Yaşanan bu olaydan sonra Kendirci ailesinden günler sonra ilk açıklama geldi. Kendirci ailesinden konuya ilişkin yapılan açıklamada, "Bilindiği üzere 14.11.2025 günü ilçemiz Bozova’da, biricik oğlumuz Muhammed, eğitim gördüğü 75. Yıl Mesleki ve Teknik Anadolu Lisesi’nin staj öğrencisi olarak gönderildiği ve mobilyacılık eğitimi aldığı atölyede elleri kolları hareket etmeyecek şekilde tutularak, kişiyi hürriyetinden yoksun bırakarak atölye çalışanı ya da çalışanları tarafından kompresörle basınçlı hava verilmek suretiyle iç organları infilak ettirilip öldürülmüştür."

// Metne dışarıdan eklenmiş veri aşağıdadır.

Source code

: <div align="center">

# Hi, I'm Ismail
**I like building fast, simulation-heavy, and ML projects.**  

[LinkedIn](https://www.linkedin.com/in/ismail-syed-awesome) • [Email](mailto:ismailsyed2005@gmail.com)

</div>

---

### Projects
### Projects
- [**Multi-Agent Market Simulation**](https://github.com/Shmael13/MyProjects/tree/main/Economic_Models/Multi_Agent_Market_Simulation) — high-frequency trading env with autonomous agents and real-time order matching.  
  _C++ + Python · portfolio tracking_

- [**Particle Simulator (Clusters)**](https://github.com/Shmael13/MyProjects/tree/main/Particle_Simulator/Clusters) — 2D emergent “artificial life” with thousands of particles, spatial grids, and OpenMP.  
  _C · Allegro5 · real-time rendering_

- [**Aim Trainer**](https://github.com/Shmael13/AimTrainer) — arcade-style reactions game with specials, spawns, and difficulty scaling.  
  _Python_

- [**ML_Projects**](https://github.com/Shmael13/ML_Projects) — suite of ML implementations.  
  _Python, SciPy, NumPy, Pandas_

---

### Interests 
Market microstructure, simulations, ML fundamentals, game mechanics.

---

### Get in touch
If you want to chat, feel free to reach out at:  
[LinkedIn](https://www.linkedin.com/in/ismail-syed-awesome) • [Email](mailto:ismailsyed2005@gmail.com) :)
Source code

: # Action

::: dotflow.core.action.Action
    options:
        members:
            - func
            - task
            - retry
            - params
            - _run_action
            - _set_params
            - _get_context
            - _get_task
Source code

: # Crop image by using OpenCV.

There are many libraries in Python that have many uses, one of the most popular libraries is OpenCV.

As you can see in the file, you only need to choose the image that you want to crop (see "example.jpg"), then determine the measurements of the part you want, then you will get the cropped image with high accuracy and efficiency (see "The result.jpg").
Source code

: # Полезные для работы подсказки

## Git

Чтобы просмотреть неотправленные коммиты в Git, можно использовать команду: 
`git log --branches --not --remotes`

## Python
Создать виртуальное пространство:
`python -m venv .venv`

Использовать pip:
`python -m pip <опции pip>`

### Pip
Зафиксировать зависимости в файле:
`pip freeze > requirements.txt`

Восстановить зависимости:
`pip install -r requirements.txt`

'Hak ettikleri cezayı alacaktır'
"İç organları işlevsiz bırakılan 15 yaşındaki yavrumuz, doktorların tüm müdahalesine rağmen 5 günlük yaşam mücadelesini kaybetmiştir. Bugüne kadar hiç görülmemiş ve duyulmamış böyle bir işkenceyle işlenen cinayeti gerçekleştirip adli makamları ’şaka yapmıştık’ ifadesiyle yanlış bilgilendirip firar ederek adaletin elinden kurtulabileceğini zanneden fail ile çocuğumuzun ilk kaldırıldığı Bozova Enver Yıldırım Hastanesi’nde pantolonunun temizlikçiler tarafından çöpe atıldığını beyan ederek delilleri yok etmeye çalışanlar ve de bu cinayete doğrudan veya dolaylı olarak iştirak ettiği tespit edilecek olan kim varsa hak ettiği cezayı alacaktır" ifadelerine yer verildi.
Dosyaya gizlilik kararı
Staj yaptığı marangoz atölyesinde öldürülen Muhammed Kendirci'nin cinayet dosyasına ilişkin gizlilik kararı getirildiği öğrenildi. Kararın ardından Gazeteci Rojda Altıntaş, Kendirci’nin babasıyla yaptığı görüşmeye ilişkin sosyal medya hesabından paylaşım yapan Altıntaş, "Kendirci’nin babası, “Hayatımda ilk kez emniyet gördüm. Ne yapacağımızı bilmiyoruz. Hala olayın şokundayız. Dün gizlilik kararı elimize ulaştı. Biz talep etmedik. Bu basıncın ne kadar etkili olduğunu biliyordu. Bu bir cinayettir. Çocuğumuz çok saygılıydı sessiz bir çocuktu. Oğlum çok efendiydi. MESEM öğrencisiydi, zorunlu olarak oradaydı.” ifadelerine yer verdi.